Las Vegas Sun

April 24, 2024

Moving heaven and Earth for the Las Vegas Centennial

The Las Vegas Centennial Committee has reached to the stars for an asteroid named in the city's honor and is reaching a little deeper into its pockets to pay for its 100th birthday party.

The committee on Monday accepted a report that the International Astronomical Union has named an asteroid located about 149 million miles from Earth after Las Vegas in honor of the city's centennial.

Closer to home, the committee voted unanimously to augment its budget by about $289,000 -- but not at the expense of taxpayers -- to pay for the May 12-15 celebration in downtown Las Vegas.

Centennial Director Stacy Allsbrook told the committee at its monthly meeting at Cashman Field that the money is on hand in its reserve funds. She said the augmentation would reduce cash reserves from 20 percent to 8 percent.

Allsbrook said initial estimates were that the four-day festival would cost $510,000. However, the projected price tag has grown to $895,204, a difference of $349,204.

She said her office received $35,000 from the Fremont Street Experience and $25,000 from Las Vegas Events to reduce the shortfall to $289,204.
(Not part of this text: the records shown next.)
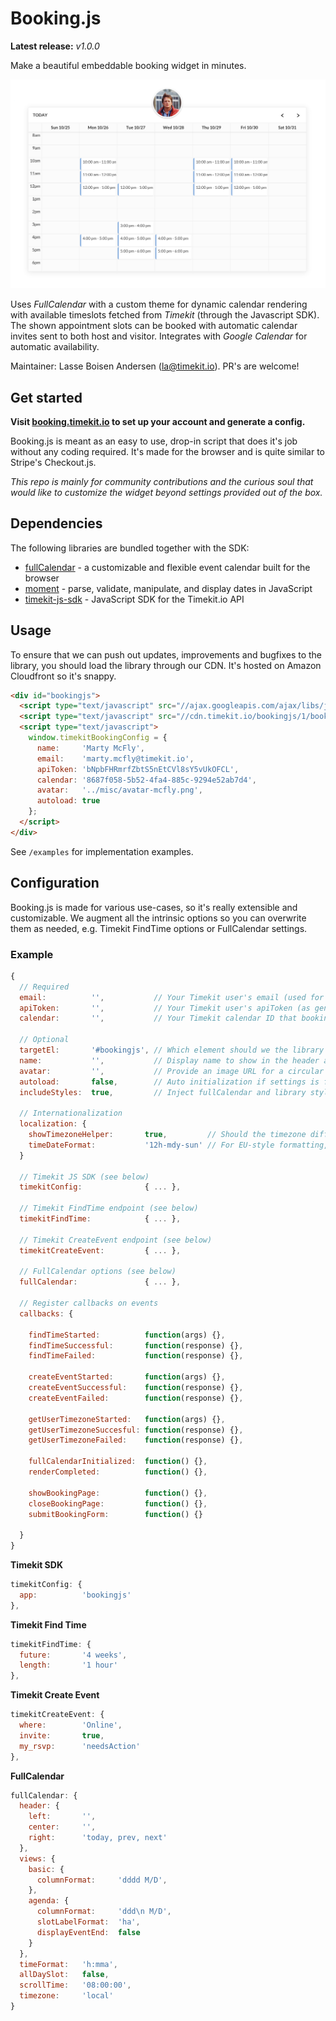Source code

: # Booking.js

**Latest release:**  *v1.0.0*

Make a beautiful embeddable booking widget in minutes.

![Booking.js Screenshot](misc/widget-screenshot.png)

Uses *FullCalendar* with a custom theme for dynamic calendar rendering with available timeslots fetched from *Timekit* (through the Javascript SDK). The shown appointment slots can be booked with automatic calendar invites sent to both host and visitor. Integrates with *Google Calendar* for automatic availability.

Maintainer: Lasse Boisen Andersen ([la@timekit.io](mailto:la@timekit.io)). PR's are welcome!

## Get started

**Visit [booking.timekit.io](http://booking.timekit.io) to set up your account and generate a config.**

Booking.js is meant as an easy to use, drop-in script that does it's job without any coding required. It's made for the browser and is quite similar to Stripe's Checkout.js. 

*This repo is mainly for community contributions and the curious soul that would like to customize the widget beyond settings provided out of the box.*

## Dependencies

The following libraries are bundled together with the SDK:

- [fullCalendar](http://fullcalendar.io) - a customizable and flexible event calendar built for the browser
- [moment](https://momentjs.com) - parse, validate, manipulate, and display dates in JavaScript
- [timekit-js-sdk](https://github.com/timekit-io/js-sdk) - JavaScript SDK for the Timekit.io API

## Usage

To ensure that we can push out updates, improvements and bugfixes to the library, you should load the library through our CDN. It's hosted on Amazon Cloudfront so it's snappy.

```html
<div id="bookingjs">
  <script type="text/javascript" src="//ajax.googleapis.com/ajax/libs/jquery/2.1.3/jquery.min.js"></script>
  <script type="text/javascript" src="//cdn.timekit.io/bookingjs/1/booking.min.js" defer></script>
  <script type="text/javascript">
    window.timekitBookingConfig = {
      name:     'Marty McFly',
      email:    'marty.mcfly@timekit.io',
      apiToken: 'bNpbFHRmrfZbtS5nEtCVl8sY5vUkOFCL',
      calendar: '8687f058-5b52-4fa4-885c-9294e52ab7d4',
      avatar:   '../misc/avatar-mcfly.png',
      autoload: true
    };
  </script>
</div>
```
See `/examples` for implementation examples.
## Configuration

Booking.js is made for various use-cases, so it's really extensible and customizable. We augment all the intrinsic options so you can overwrite them as needed, e.g. Timekit FindTime options or FullCalendar settings.

### Example

```javascript
{
  // Required
  email:          '',           // Your Timekit user's email (used for auth)
  apiToken:       '',           // Your Timekit user's apiToken (as generated through the wizard)
  calendar:       '',           // Your Timekit calendar ID that bookings should end up in
  
  // Optional
  targetEl:       '#bookingjs', // Which element should we the library load into
  name:           '',           // Display name to show in the header and timezone helper
  avatar:         '',           // Provide an image URL for a circular image avatar
  autoload:       false,        // Auto initialization if settings is found on window
  includeStyles:  true,         // Inject fullCalendar and library styles in <head>

  // Internationalization
  localization: {
    showTimezoneHelper:       true,         // Should the timezone difference helper (bottom) be shown?
    timeDateFormat:           '12h-mdy-sun' // For EU-style formatting, use '24h-dmy-mon'
  }

  // Timekit JS SDK (see below)
  timekitConfig:              { ... },

  // Timekit FindTime endpoint (see below)
  timekitFindTime:            { ... },

  // Timekit CreateEvent endpoint (see below)
  timekitCreateEvent:         { ... },

  // FullCalendar options (see below)
  fullCalendar:               { ... },

  // Register callbacks on events
  callbacks: {

    findTimeStarted:          function(args) {},
    findTimeSuccessful:       function(response) {},
    findTimeFailed:           function(response) {},

    createEventStarted:       function(args) {},
    createEventSuccessful:    function(response) {},
    createEventFailed:        function(response) {},

    getUserTimezoneStarted:   function(args) {},
    getUserTimezoneSuccesful: function(response) {},
    getUserTimezoneFailed:    function(response) {},

    fullCalendarInitialized:  function() {},
    renderCompleted:          function() {},

    showBookingPage:          function() {},
    closeBookingPage:         function() {},
    submitBookingForm:        function() {}

  }
}
```

**Timekit SDK**
```javascript
timekitConfig: {
  app:          'bookingjs'
},
```

**Timekit Find Time**

```javascript
timekitFindTime: {
  future:       '4 weeks',
  length:       '1 hour'
},
```

**Timekit Create Event**

```javascript
timekitCreateEvent: {
  where:        'Online',
  invite:       true,
  my_rsvp:      'needsAction'
},
```

**FullCalendar**

```javascript
fullCalendar: {
  header: {
    left:       '',
    center:     '',
    right:      'today, prev, next'
  },
  views: {
    basic: {
      columnFormat:     'dddd M/D',
    },
    agenda: {
      columnFormat:     'ddd\n M/D',
      slotLabelFormat:  'ha',
      displayEventEnd:  false
    }
  },
  timeFormat:   'h:mma',
  allDaySlot:   false,
  scrollTime:   '08:00:00',
  timezone:     'local'
}
```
Las Vegas Mayor Oscar Goodman, chairman of the committee, said before recommending approval of the budget augmentation that other cities and states have had to "spend millions of dollars in taxpayer money" to fund 100 birthday celebrations, but that is not the case in Las Vegas.

Centennial funds have been raised from the sale of Centennial license plates and the sale of 400 centennial-related souvenir items.

The augmentation was needed to pay for costs related to the May 14 Helldorado parade, the world's largest birthday cake to be constructed at Cashman Field, to bring Daniel Markoff's vintage steam locomotive train to Fremont Street and to pay for big-name entertainers who will perform three nights, Allsbrook said.

The headline entertainers scheduled to appear at the Fremont Street Experience will be 1960s rock band Paul Revere and the Raiders on May 13; twist king Chubby Checker and country star Pam Tillis on May 14; and 1970s rhythm and blues band Kool and the Gang on May 15.

May 15 is recognized as the city's birthday because on that date in 1905 the railroad auctioned off parcels of what would become downtown Las Vegas. A recreation of the auction is scheduled for May 15.

As for the naming of the asteroid after the city, David Batchelor, astronomy professor at Community College of Southern Nevada, told the committee that because the international agency named the celestial body the asteroid will still be called Las Vegas "hundreds of years from now."

Discovered in June 2001 by the California Institute of Technology in Pasadena, Calif., asteroid Las Vegas orbits the sun between Mars and Jupiter. It cannot be seen with the naked eye.

Asteroid Las Vegas is one of about 12,000 asteroids that have been named by the International Astronomical Union, which named another asteroid after Las Vegas mainstay Elvis Presley.